Should the primary key ensure that set of all individual values inside the columns are unique in the table? Or should it simply ensure that either the ordered or unordered aggregation of the list items is unique in the table?

Consider the following table where `myId` is an __ordered__ list column with separator `,` and the primary key is defined as `['myId']`:

| myId |
|:-----|
| A,B  |
| B,A  |
| C    |

Which of the following should be considered unique?

1. `{ A, B, B, A, C }` (PK violated)
2. `{ [A,B], [B,A], C }` (PK valid)

Here I use the python-esque notation of curly braces `{ Z, ..., A }` to represent an unordered set and square brackets `[ A, ..., Z ]` to represent an ordered list.

i.e. should the above table be considered valid or invalid according to the primary key constraint that I have described? If the `myId` column were to be marked as __unordered__ then presumably the above table would be considered invalid regardless of approach.

### References multiple columns, at least one of which is a List Column

I think the question becomes a little more complicated when you extend a primary key to represent two columns, one of which is a List column. 

Consider the following table where `Categories` is defined as an __unordered__ list column with separator `,` and a primary key defined as `['location', 'categories']`:

| location | categories |
|:---------|:-----------|
| One      | A,B        |
| One      | B,C        |
| Two      | A,B,C      |

Should the primary key enforce that every individual combination of values should be unique w.r.t. the table, or should it consider the aggregated value, i.e. which of the following should be unique?

1. `{ [One, {A, B}], [One, {B, C}], [Two, {A, B, C}]}` (PK valid - but I'm not sure of a scenario where this would be useful)
2. `{ [One, A], [One, B], [One, B], [One, C], [Two A], [Two, B], [Two, C] }` (PK voilated - but it feels odd to have multiple PK values per row)

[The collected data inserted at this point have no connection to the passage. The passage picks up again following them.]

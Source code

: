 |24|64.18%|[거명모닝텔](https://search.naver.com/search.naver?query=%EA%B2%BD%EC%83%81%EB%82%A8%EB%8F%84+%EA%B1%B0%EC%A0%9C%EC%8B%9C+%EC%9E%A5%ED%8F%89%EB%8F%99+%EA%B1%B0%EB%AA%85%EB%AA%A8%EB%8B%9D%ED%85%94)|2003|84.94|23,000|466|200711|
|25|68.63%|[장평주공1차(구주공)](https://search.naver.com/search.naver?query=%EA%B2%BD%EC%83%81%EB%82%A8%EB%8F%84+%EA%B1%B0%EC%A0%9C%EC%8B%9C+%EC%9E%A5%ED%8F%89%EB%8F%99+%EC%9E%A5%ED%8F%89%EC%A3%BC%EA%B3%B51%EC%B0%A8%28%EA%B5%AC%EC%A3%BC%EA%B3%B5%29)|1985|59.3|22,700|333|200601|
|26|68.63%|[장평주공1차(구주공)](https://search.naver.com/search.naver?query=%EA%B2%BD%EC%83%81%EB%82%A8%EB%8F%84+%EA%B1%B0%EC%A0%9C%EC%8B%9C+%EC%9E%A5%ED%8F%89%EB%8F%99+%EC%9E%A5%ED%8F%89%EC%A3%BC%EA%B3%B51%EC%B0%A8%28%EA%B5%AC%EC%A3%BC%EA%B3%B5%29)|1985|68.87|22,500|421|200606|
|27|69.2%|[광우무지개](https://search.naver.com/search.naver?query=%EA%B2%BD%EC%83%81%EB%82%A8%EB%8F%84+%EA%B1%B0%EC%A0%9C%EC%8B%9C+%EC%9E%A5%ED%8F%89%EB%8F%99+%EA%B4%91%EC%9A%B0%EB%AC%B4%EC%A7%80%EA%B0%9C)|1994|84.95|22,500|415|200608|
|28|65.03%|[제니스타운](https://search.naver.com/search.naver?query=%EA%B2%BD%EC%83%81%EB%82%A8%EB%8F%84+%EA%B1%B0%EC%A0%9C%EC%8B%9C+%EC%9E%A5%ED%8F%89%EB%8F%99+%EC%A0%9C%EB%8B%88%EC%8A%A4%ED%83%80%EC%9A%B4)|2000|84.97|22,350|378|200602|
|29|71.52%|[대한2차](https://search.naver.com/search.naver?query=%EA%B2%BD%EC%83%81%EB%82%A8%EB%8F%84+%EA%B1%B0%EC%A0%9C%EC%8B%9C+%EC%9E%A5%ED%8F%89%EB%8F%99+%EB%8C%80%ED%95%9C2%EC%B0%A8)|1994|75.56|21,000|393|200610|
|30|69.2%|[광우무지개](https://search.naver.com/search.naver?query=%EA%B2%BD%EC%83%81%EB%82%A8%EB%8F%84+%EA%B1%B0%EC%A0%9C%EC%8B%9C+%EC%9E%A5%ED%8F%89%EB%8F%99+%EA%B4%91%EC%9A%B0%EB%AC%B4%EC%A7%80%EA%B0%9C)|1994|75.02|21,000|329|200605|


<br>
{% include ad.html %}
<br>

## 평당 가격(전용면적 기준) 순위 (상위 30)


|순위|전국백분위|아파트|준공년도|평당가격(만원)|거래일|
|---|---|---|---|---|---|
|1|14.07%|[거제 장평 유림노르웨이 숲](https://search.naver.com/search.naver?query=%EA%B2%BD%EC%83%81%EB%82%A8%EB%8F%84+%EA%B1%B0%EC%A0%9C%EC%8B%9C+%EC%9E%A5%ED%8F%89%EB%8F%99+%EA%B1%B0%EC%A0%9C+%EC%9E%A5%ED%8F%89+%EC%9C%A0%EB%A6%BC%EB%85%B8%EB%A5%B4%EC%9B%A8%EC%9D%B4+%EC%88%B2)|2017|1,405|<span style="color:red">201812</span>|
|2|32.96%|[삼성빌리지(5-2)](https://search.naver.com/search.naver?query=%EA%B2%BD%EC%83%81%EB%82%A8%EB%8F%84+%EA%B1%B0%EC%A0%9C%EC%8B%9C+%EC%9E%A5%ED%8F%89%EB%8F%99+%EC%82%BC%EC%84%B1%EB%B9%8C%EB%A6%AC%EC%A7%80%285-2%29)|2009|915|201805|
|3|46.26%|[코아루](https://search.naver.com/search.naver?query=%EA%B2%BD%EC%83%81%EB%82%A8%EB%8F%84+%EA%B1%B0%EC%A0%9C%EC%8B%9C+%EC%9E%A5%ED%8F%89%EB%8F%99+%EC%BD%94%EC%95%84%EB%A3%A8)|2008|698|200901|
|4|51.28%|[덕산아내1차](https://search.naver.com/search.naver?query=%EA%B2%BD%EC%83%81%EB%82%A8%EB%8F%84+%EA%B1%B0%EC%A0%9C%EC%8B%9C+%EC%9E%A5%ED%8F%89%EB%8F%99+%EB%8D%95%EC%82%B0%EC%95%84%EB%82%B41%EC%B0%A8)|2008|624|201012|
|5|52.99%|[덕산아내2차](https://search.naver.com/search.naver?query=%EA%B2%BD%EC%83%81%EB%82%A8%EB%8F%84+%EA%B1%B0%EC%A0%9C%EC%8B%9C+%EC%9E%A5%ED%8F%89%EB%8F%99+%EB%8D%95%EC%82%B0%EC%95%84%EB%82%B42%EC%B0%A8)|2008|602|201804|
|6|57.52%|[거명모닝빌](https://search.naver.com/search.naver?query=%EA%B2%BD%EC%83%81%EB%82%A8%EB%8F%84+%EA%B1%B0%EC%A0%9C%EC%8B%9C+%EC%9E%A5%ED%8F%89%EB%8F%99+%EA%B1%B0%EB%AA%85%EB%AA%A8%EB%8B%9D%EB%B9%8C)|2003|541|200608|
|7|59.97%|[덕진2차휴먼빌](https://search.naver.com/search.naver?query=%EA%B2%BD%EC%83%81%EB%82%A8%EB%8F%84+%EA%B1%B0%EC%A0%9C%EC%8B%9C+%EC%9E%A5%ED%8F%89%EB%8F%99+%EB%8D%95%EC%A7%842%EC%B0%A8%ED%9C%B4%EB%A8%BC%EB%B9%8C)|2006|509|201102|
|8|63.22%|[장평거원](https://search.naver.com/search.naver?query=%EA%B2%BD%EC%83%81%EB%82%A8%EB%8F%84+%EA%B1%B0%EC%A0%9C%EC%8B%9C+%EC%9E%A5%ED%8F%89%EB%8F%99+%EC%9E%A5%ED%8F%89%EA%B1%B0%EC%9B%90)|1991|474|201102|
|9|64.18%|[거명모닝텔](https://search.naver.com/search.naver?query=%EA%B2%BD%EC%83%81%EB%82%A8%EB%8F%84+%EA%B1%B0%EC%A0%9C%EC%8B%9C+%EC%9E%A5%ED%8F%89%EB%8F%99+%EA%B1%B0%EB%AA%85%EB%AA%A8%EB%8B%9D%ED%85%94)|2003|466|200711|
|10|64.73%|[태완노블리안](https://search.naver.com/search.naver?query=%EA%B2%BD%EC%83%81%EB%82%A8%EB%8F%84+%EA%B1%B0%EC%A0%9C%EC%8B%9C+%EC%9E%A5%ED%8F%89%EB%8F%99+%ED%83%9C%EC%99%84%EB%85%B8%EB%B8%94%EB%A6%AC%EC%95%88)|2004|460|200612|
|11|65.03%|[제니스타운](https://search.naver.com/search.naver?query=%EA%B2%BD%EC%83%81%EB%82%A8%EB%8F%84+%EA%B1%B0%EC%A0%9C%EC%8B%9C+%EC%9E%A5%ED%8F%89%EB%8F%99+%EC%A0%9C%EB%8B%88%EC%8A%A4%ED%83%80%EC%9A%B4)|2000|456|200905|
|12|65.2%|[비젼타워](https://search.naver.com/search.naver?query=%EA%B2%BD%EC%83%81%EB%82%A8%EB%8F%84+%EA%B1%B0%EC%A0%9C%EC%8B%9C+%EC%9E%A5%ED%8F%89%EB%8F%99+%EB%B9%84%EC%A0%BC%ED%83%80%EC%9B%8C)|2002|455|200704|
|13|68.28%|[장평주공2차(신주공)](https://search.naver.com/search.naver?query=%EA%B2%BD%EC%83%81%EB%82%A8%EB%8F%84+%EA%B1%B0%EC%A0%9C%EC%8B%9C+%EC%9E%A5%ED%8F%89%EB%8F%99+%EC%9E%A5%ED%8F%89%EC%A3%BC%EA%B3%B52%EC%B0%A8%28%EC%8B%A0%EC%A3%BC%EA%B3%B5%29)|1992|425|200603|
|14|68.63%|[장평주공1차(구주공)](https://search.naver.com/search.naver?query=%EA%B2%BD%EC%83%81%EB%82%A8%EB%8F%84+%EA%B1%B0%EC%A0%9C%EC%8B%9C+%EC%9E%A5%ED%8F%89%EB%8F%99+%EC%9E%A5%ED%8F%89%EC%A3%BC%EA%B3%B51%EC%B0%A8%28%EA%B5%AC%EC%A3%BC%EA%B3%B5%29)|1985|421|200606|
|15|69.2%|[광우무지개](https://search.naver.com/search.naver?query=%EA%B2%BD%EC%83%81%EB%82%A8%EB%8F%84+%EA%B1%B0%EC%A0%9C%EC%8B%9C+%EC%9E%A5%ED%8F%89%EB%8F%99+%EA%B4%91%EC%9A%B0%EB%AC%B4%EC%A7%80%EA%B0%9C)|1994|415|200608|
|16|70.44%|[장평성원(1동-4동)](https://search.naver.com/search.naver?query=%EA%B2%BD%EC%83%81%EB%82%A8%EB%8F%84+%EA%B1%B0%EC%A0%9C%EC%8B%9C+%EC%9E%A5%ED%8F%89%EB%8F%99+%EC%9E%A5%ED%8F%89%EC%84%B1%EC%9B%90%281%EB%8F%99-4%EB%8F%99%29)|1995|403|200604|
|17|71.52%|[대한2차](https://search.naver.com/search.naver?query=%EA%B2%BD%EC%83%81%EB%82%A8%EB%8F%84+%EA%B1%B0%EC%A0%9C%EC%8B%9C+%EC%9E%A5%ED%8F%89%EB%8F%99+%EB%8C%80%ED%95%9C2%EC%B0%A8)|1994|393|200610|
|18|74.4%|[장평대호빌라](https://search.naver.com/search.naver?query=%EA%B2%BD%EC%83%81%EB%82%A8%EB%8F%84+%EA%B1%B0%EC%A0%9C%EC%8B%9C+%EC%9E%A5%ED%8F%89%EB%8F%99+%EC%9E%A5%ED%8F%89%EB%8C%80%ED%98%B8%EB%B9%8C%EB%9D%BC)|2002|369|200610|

Again, I'm unsure about whether the primary key definition I have described should render the above table valid or invalid. The open question about ordering is still pertinant here.

## Foreign Keys

Now to the point that actually brings me here, I'd like to apply a foreign key constraint to a list column:

Given the following parent table (`parent.csv`) with a primary key defined as `['countryCode']`: 

| countryCode | name                |
|:------------|:--------------------|
| UK          | United Kingdom      |
| IE          | Republic of Ireland |
| FR          | France              |
| DE          | Germany             |
| CA          | Canada              |

I would like to define a child table (`child.csv`) with a list column `countries` referencing `parent.csv#countryCode`:

| group | countries       | description                                                                                                                       |
|:------|:----------------|:----------------------------------------------------------------------------------------------------------------------------------|
| G7    | UK,FR,DE,CA,... | The Group of Seven (G7) is an intergovernmental political and economic forum                                                      |
| EU    | FR,DE,IE,...    | The European Union (EU) is a supranational political and economic union of 27 member states that are located primarily in Europe. |

In this way I could ensure that the countries defined in `child.csv#countries` are defined in a way that is much more user-friendly than the longer form approach better represented across two tables as in [the more traditional approach](#the-more-traditional-approach). This approach felt like the natural one which should work.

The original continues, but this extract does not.